Mcl-1 Le plasmide d'activation CRISPR (h) est un système SAM (synergistic activation mediator) à trois plasmides conçu pour une régulation à la hausse hautement efficace et spécifique du locus MCL1 dans des lignées cellulaires humaines. Le système s'articule autour d'une Cas9 catalytiquement inactive (dCas9) portant deux mutations inactivantes (D10A et N863A) qui éliminent l'activité nucléase tout en préservant la liaison à l'ADN. Cette dCas9 est fusionnée à VP64, un puissant activateur transcriptionnel, et est co-exprimée avec un gène de résistance à la blasticidine pour la sélection. Le deuxième plasmide code pour la protéine de fusion MS2-p65-HSF1, un complexe activateur secondaire qui agit de concert avec dCas9-VP64, ainsi qu'un gène de résistance à l'hygromycine. Le troisième plasmide code pour un ARN guide (sgRNA) de 20 nt spécifique de la cible, fusionné à deux aptamères d'ARN MS2 qui recrutent le complexe MS2-p65-HSF1 vers le site d'activation, accompagné d'un gène de résistance à la puromycine. Les trois plasmides sont délivrés dans un rapport massique de 1:1:1 pour une expression équilibrée de tous les composants du système.

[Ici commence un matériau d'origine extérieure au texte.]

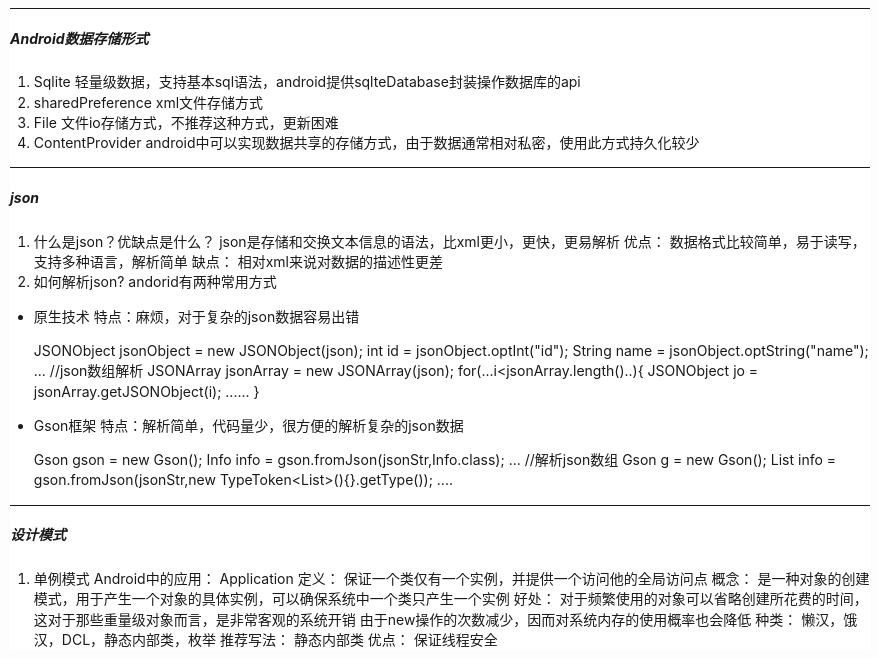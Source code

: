 ---------------------------
##### Android数据存储形式
1. Sqlite
轻量级数据，支持基本sql语法，android提供sqlteDatabase封装操作数据库的api
2. sharedPreference
xml文件存储方式
3. File
文件io存储方式，不推荐这种方式，更新困难
4. ContentProvider
android中可以实现数据共享的存储方式，由于数据通常相对私密，使用此方式持久化较少

---------------------------
##### json
1. 什么是json？优缺点是什么？
json是存储和交换文本信息的语法，比xml更小，更快，更易解析
优点：
数据格式比较简单，易于读写，支持多种语言，解析简单
缺点：
相对xml来说对数据的描述性更差
2. 如何解析json?
andorid有两种常用方式
- 原生技术
特点：麻烦，对于复杂的json数据容易出错
	
	JSONObject jsonObject = new JSONObject(json);
	int id = jsonObject.optInt("id");
	String name = jsonObject.optString("name");
	...
	//json数组解析
	JSONArray jsonArray = new JSONArray(json);
	for(...i<jsonArray.length()..){
		JSONObject jo = jsonArray.getJSONObject(i);
		......
	}

- Gson框架
特点：解析简单，代码量少，很方便的解析复杂的json数据

	Gson gson = new Gson();
	Info info = gson.fromJson(jsonStr,Info.class);
	...
	//解析json数组
	Gson g = new Gson();
	List<Info> info = gson.fromJson(jsonStr,new TypeToken<List<Info>>(){}.getType());
	....

---------------------------
##### 设计模式
1. 单例模式
Android中的应用：
Application
定义：
保证一个类仅有一个实例，并提供一个访问他的全局访问点
概念：
是一种对象的创建模式，用于产生一个对象的具体实例，可以确保系统中一个类只产生一个实例
好处：
对于频繁使用的对象可以省略创建所花费的时间，这对于那些重量级对象而言，是非常客观的系统开销
由于new操作的次数减少，因而对系统内存的使用概率也会降低
种类：
懒汉，饿汉，DCL，静态内部类，枚举
推荐写法：
静态内部类
优点：
保证线程安全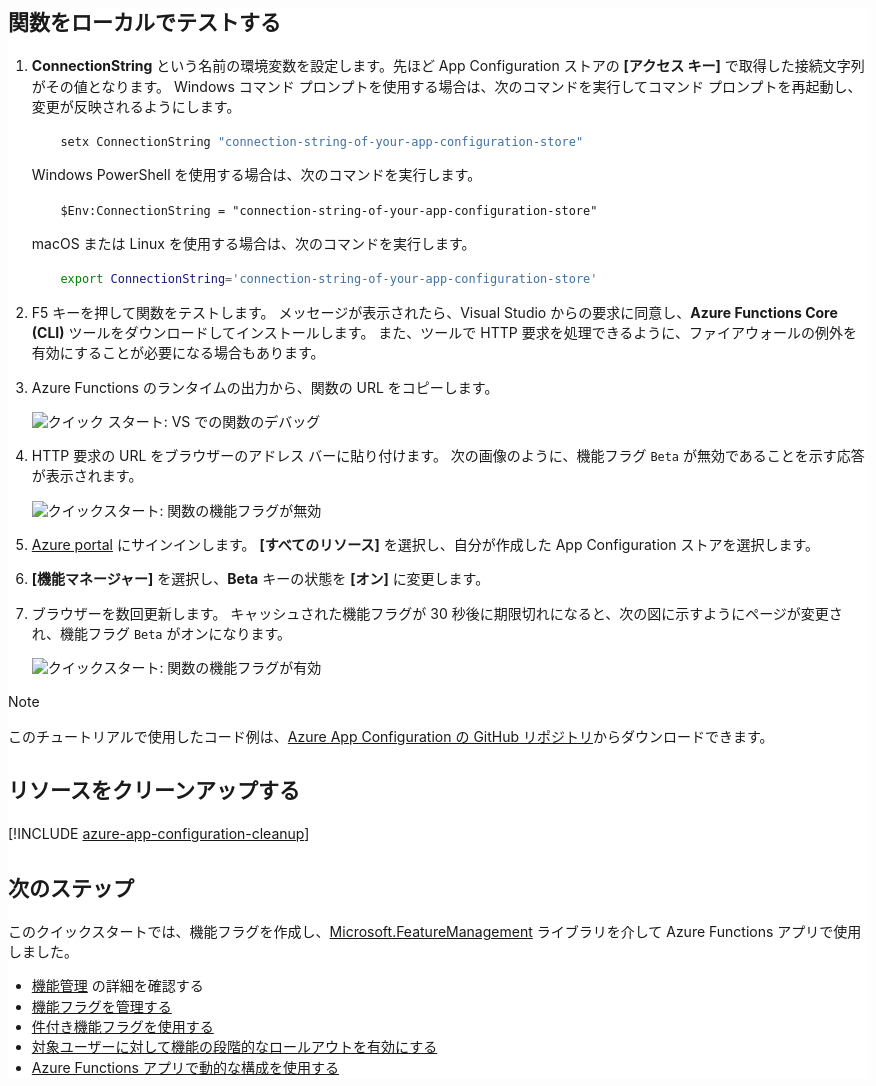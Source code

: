 ## <a name="test-the-function-locally"></a>関数をローカルでテストする

1. **ConnectionString** という名前の環境変数を設定します。先ほど App Configuration ストアの **[アクセス キー]** で取得した接続文字列がその値となります。 Windows コマンド プロンプトを使用する場合は、次のコマンドを実行してコマンド プロンプトを再起動し、変更が反映されるようにします。

    ```cmd
        setx ConnectionString "connection-string-of-your-app-configuration-store"
    ```

    Windows PowerShell を使用する場合は、次のコマンドを実行します。

    ```azurepowershell
        $Env:ConnectionString = "connection-string-of-your-app-configuration-store"
    ```

    macOS または Linux を使用する場合は、次のコマンドを実行します。

    ```bash
        export ConnectionString='connection-string-of-your-app-configuration-store'
    ```

1. F5 キーを押して関数をテストします。 メッセージが表示されたら、Visual Studio からの要求に同意し、**Azure Functions Core (CLI)** ツールをダウンロードしてインストールします。 また、ツールで HTTP 要求を処理できるように、ファイアウォールの例外を有効にすることが必要になる場合もあります。

1. Azure Functions のランタイムの出力から、関数の URL をコピーします。

    ![クイック スタート: VS での関数のデバッグ](./media/quickstarts/function-visual-studio-debugging.png)

1. HTTP 要求の URL をブラウザーのアドレス バーに貼り付けます。 次の画像のように、機能フラグ `Beta` が無効であることを示す応答が表示されます。 

    ![クイックスタート: 関数の機能フラグが無効](./media/quickstarts/functions-launch-ff-disabled.png)

1. [Azure portal](https://portal.azure.com) にサインインします。 **[すべてのリソース]** を選択し、自分が作成した App Configuration ストアを選択します。

1. **[機能マネージャー]** を選択し、**Beta** キーの状態を **[オン]** に変更します。

1. ブラウザーを数回更新します。 キャッシュされた機能フラグが 30 秒後に期限切れになると、次の図に示すようにページが変更され、機能フラグ `Beta` がオンになります。
 
    ![クイックスタート: 関数の機能フラグが有効](./media/quickstarts/functions-launch-ff-enabled.png)

> [!NOTE]
> このチュートリアルで使用したコード例は、[Azure App Configuration の GitHub リポジトリ](https://github.com/Azure/AppConfiguration/tree/master/examples/DotNetCore/AzureFunction)からダウンロードできます。

## <a name="clean-up-resources"></a>リソースをクリーンアップする

[!INCLUDE [azure-app-configuration-cleanup](../../includes/azure-app-configuration-cleanup.md)]

## <a name="next-steps"></a>次のステップ

このクイックスタートでは、機能フラグを作成し、[Microsoft.FeatureManagement](/dotnet/api/microsoft.featuremanagement) ライブラリを介して Azure Functions アプリで使用しました。

- [機能管理](./concept-feature-management.md) の詳細を確認する
- [機能フラグを管理する](./manage-feature-flags.md)
- [件付き機能フラグを使用する](./howto-feature-filters-aspnet-core.md)
- [対象ユーザーに対して機能の段階的なロールアウトを有効にする](./howto-targetingfilter-aspnet-core.md)
- [Azure Functions アプリで動的な構成を使用する](./enable-dynamic-configuration-azure-functions-csharp.md)
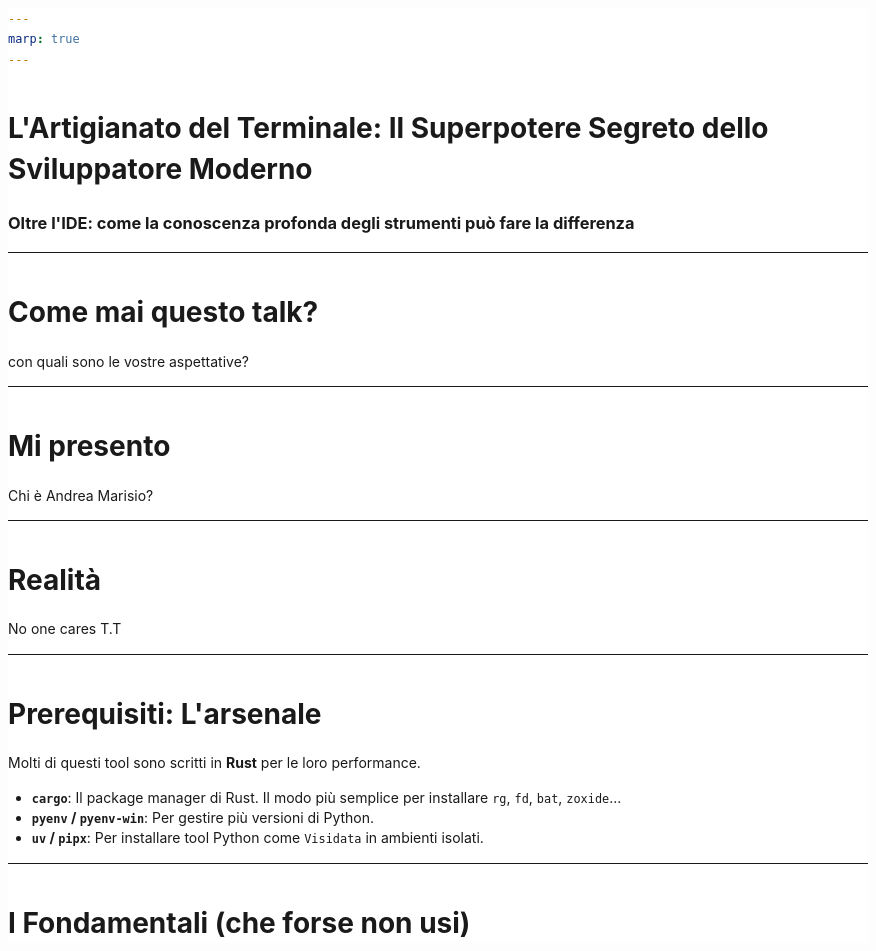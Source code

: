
 ```yaml
---
marp: true
---
```


# L'Artigianato del Terminale: Il Superpotere Segreto dello Sviluppatore Moderno

### Oltre l'IDE: come la conoscenza profonda degli strumenti può fare la differenza

---

# Come mai questo talk?



con quali sono le vostre aspettative?

---

# Mi presento



Chi è Andrea Marisio?

---

# Realità


No one cares T.T

---

# Prerequisiti: L'arsenale

Molti di questi tool sono scritti in **Rust** per le loro performance.

- **`cargo`**: Il package manager di Rust. Il modo più semplice per installare `rg`, `fd`, `bat`, `zoxide`...
- **`pyenv` / `pyenv-win`**: Per gestire più versioni di Python.
- **`uv` / `pipx`**: Per installare tool Python come `Visidata` in ambienti isolati.

---

# I Fondamentali (che forse non usi)
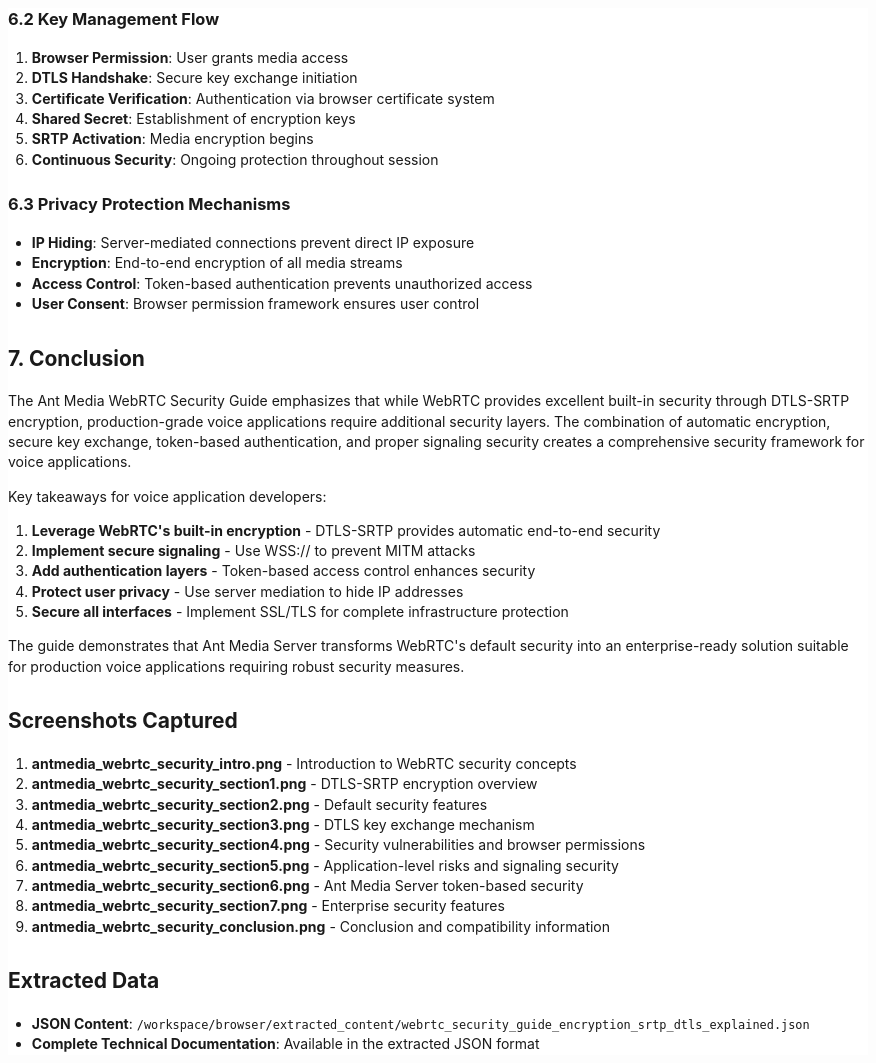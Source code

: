 ### 6.2 Key Management Flow
1. **Browser Permission**: User grants media access
2. **DTLS Handshake**: Secure key exchange initiation
3. **Certificate Verification**: Authentication via browser certificate system
4. **Shared Secret**: Establishment of encryption keys
5. **SRTP Activation**: Media encryption begins
6. **Continuous Security**: Ongoing protection throughout session

### 6.3 Privacy Protection Mechanisms
- **IP Hiding**: Server-mediated connections prevent direct IP exposure
- **Encryption**: End-to-end encryption of all media streams
- **Access Control**: Token-based authentication prevents unauthorized access
- **User Consent**: Browser permission framework ensures user control

## 7. Conclusion

The Ant Media WebRTC Security Guide emphasizes that while WebRTC provides excellent built-in security through DTLS-SRTP encryption, production-grade voice applications require additional security layers. The combination of automatic encryption, secure key exchange, token-based authentication, and proper signaling security creates a comprehensive security framework for voice applications.

Key takeaways for voice application developers:
1. **Leverage WebRTC's built-in encryption** - DTLS-SRTP provides automatic end-to-end security
2. **Implement secure signaling** - Use WSS:// to prevent MITM attacks
3. **Add authentication layers** - Token-based access control enhances security
4. **Protect user privacy** - Use server mediation to hide IP addresses
5. **Secure all interfaces** - Implement SSL/TLS for complete infrastructure protection

The guide demonstrates that Ant Media Server transforms WebRTC's default security into an enterprise-ready solution suitable for production voice applications requiring robust security measures.

## Screenshots Captured

1. **antmedia_webrtc_security_intro.png** - Introduction to WebRTC security concepts
2. **antmedia_webrtc_security_section1.png** - DTLS-SRTP encryption overview
3. **antmedia_webrtc_security_section2.png** - Default security features
4. **antmedia_webrtc_security_section3.png** - DTLS key exchange mechanism
5. **antmedia_webrtc_security_section4.png** - Security vulnerabilities and browser permissions
6. **antmedia_webrtc_security_section5.png** - Application-level risks and signaling security
7. **antmedia_webrtc_security_section6.png** - Ant Media Server token-based security
8. **antmedia_webrtc_security_section7.png** - Enterprise security features
9. **antmedia_webrtc_security_conclusion.png** - Conclusion and compatibility information

## Extracted Data

- **JSON Content**: `/workspace/browser/extracted_content/webrtc_security_guide_encryption_srtp_dtls_explained.json`
- **Complete Technical Documentation**: Available in the extracted JSON format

Une fois assemblé au locus cible, le complexe SAM se lie à environ 200 pb en amont du site de départ de la transcription MCL1, où VP64, p65 et HSF1 agissent de concert pour recruter la machinerie transcriptionnelle et induire une régulation à la hausse de l'expression endogène de Mcl-1. Contrairement à Cas9, qui possède une activité nucléase, dCas9 n'introduit pas de cassures double brin ni ne modifie la séquence génomique, préservant ainsi le locus MCL1 natif et permettant l'étude des réponses transcriptionnelles dépendantes de Mcl-1 au niveau du locus endogène, ce qui en fait un outil précieux pour les études fonctionnelles, l'identification de gènes cibles et la modélisation de la restauration de la voie Mcl-1 dans les cellules tumorales présentant une expression de MCL1 silencée ou réduite.
Réservé à la recherche. N'est pas destiné à un usage diagnostique ou thérapeutique.